Uçakların pervane yapımıyla ilgili icadın sahibi de Emrullah Ali Yıldız… 1952 yılında bu icadının patentini alan Yıldız, buluşunu kabul ettiremedi ve yine Amerika’ya 1000 dolara satmak zorunda kaldı. O dönemde ABD’liler için bir belge imzalar ve belge şu cümlelerle başlar: “Bendeniz, Emrullah Ali Yıldız, İstanbul’da yaşayan bir Türk vatandaşı olarak Variable Propeller Mechanism For Winged Aircraft için bir icat yaptım ve 1 Ağustos 1952’de Birleşik Devletler Patent Ofisi’nde 302.046 numaralı başvuru formunu doldurdum.” İşte bir ülkenin kaderini değiştirebilecek bir icat ve bir mucit hafızalarımıza yer ettirilmeden hayatımızdan geçip gitmek üzeredir.
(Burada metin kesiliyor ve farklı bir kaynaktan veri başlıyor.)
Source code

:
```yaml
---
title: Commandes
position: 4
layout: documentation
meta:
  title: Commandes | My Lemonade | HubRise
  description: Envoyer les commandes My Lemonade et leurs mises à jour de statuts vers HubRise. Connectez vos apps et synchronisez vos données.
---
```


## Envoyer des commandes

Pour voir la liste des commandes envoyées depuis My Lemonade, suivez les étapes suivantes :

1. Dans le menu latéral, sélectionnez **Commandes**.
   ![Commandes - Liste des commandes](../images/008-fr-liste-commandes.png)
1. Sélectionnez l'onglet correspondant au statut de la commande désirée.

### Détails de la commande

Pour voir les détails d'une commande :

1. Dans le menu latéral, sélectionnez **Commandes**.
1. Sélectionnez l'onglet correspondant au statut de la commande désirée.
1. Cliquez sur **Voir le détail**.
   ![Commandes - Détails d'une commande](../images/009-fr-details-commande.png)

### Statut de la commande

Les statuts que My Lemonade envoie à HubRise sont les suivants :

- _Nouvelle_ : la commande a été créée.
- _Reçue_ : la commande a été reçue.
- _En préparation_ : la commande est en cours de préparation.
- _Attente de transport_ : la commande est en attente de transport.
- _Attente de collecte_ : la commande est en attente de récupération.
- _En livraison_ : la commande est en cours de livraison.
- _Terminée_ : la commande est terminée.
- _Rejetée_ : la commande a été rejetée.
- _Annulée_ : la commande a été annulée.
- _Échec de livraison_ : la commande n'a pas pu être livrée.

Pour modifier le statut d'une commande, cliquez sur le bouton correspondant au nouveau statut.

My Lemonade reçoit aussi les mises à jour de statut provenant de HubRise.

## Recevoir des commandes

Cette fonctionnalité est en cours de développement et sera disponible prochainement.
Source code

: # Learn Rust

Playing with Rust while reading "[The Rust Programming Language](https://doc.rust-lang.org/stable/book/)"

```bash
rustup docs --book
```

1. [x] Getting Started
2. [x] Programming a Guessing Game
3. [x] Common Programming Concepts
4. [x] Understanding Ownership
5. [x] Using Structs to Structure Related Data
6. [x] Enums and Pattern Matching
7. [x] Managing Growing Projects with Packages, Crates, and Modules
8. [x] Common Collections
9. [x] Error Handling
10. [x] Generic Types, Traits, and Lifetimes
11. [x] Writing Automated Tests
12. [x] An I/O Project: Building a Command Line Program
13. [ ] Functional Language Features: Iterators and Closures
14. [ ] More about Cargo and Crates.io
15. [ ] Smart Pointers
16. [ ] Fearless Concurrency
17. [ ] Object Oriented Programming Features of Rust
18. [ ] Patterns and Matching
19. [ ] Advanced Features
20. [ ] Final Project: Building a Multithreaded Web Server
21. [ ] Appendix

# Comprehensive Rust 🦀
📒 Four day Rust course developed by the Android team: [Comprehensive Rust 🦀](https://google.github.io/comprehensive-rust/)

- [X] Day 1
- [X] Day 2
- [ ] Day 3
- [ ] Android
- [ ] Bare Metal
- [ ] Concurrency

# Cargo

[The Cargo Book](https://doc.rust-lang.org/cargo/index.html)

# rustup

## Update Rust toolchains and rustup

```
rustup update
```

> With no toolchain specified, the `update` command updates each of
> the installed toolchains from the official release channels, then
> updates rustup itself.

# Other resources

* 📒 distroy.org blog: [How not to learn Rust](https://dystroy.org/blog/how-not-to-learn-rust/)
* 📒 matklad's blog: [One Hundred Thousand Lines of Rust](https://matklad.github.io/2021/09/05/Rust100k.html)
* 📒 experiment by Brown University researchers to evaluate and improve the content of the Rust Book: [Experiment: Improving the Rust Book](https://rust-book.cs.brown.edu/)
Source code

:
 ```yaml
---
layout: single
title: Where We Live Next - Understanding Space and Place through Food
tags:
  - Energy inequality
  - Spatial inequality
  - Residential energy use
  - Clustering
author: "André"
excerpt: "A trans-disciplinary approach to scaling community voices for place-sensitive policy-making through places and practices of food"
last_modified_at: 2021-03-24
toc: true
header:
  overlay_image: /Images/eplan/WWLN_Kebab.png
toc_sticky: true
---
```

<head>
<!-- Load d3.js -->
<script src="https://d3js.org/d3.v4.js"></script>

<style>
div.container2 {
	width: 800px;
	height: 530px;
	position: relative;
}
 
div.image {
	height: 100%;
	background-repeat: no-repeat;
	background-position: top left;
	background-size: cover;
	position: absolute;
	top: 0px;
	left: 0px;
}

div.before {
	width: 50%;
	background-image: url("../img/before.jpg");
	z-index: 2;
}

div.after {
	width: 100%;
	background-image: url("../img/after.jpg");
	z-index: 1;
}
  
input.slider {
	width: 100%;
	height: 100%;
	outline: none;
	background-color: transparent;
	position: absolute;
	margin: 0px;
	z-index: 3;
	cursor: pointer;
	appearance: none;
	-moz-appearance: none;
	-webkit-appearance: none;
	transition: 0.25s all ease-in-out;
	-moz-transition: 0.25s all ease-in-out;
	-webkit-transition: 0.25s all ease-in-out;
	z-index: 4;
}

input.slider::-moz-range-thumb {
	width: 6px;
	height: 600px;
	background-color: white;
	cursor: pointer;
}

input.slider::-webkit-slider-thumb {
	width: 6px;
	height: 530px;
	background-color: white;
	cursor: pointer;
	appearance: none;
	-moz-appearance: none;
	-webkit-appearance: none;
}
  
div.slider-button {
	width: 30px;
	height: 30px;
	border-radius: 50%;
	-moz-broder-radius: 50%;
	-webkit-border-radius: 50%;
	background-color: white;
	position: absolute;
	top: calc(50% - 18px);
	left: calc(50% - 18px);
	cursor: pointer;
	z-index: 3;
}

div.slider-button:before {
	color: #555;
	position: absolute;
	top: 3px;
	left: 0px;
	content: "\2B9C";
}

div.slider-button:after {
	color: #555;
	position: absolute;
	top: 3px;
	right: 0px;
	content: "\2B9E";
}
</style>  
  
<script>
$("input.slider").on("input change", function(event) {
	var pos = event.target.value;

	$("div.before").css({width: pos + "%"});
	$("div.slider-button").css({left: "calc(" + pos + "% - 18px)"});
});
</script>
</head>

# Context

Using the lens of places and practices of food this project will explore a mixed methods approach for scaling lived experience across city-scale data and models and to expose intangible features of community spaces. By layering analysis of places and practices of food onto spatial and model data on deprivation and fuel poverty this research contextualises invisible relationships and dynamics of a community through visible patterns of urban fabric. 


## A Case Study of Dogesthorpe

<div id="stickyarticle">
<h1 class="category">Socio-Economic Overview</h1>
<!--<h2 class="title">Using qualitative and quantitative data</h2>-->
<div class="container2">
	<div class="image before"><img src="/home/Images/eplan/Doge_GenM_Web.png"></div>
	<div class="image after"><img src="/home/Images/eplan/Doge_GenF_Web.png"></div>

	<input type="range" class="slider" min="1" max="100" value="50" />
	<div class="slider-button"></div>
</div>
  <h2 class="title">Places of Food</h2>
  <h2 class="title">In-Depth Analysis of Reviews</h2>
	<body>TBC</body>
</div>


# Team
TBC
Nitekim tüm bu olup bitenler Emrullah Ali Yıldız’ı da bezdirmiştir. Havacılığı bırakır. İstanbul’a gelir ve kardeşiyle birlikte Galatasaray’da bir fotoğraf stüdyosu açarak gökyüzüne veda eder. Artık ayağı yere basıyordur ve ayakları yere basan icatlar yapmaya devam eder.

Yüzyılın İcadı: Görçek

Henüz selfie bir yana polaroid makinelerin bile esamesi okunmazken, Emrullah Ali Yıldız bir başka icada imza atar. Sistemi, Fikret Kaplanoğlu’ndan alıp geliştiren Emrullah Ali Yıldız, fotoğraf çektirmek isteyen müşterilerinin bir kabine girmesini ve karşısındaki aynaya bakarak isteği pozu kendisinin vermesini ister. Müşteri istediği pozu yakaladığı zaman kordonun ucundaki düğmeye basması yeterli olacaktır. Böylece müşteri kendi fotoğrafının çekecektir. Bunun da mucidi Emrullah Ali Yıldız’dır. Yıldız bu icadına “Görçek” adını vermiştir. Ve bu sistem yıllar sonra polaroid firması tarafından kullanılmış ve bütün dünyada yaygınlaşmıştır. Günümüze ise “Selfie” adıyla ulaşacaktır.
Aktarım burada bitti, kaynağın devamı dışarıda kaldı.